Subject: ISO Sale
Date: Fri, 22 Jul 2005
From: MMC
Mike,
I have been granted ISOs at 3 different consecutive annual
intervals. Since the stock never did much until this year, I
just let the options sit unexercised. Now I have a big chunk of
vested, unexercised ISOs. Now the price of the stock has
increased dramatically. If I exercise now and hold the shares,
the risk of the stock price dropping below the current level is
high.
Now I think I would be better off just selling the shares
immediately after the exercise. Should I assume at least a 50%
tax burden?
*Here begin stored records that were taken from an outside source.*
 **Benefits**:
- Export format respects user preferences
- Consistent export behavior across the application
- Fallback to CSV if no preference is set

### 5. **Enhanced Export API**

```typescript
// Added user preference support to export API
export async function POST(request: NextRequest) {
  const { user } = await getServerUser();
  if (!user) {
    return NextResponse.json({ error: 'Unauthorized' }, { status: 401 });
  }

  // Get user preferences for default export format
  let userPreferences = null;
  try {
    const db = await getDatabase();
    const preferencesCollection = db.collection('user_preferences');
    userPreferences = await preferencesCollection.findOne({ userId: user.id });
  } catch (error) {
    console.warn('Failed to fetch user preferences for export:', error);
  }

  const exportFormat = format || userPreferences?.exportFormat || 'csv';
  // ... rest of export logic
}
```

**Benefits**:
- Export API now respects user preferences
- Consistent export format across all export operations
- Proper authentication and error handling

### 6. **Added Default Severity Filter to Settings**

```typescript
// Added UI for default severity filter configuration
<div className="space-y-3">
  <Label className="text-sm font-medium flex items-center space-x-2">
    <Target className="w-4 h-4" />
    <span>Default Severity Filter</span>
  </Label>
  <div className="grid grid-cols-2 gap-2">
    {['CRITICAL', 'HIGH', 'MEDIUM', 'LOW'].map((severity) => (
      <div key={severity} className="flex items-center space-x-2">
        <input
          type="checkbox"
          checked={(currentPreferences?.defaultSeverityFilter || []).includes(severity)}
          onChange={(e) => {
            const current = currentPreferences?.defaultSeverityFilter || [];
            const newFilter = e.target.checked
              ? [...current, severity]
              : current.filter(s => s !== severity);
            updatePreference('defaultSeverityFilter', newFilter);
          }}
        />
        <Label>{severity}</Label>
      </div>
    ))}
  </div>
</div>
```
I'm in the highest marginal tax bracket now.
Thanks,
MMC
Answer
Date: Mon, 08 Aug 2005
Hello MMC,
The maximum federal tax rate is 35%. Add the maximum tax rate
for your state. (For California it's 9.3%, 10.3% for taxable
income over $1 million.)
There is no AMT adjustment when ISO shares are sold in the year
of exercise, provided there is no "wash sale" (purchase of
similar securities within 30 days before or after the sale).
Good luck!
Mike Gray
IRS Circular 230 Disclosure: As required by U.S. Treasury Regulations, you are hereby advised
that any written tax advice contained in this answer was
not written or intended to be used (and cannot be used) by any
taxpayer for the purpose of avoiding penalties that may be
imposed under the U.S. Internal Revenue Code.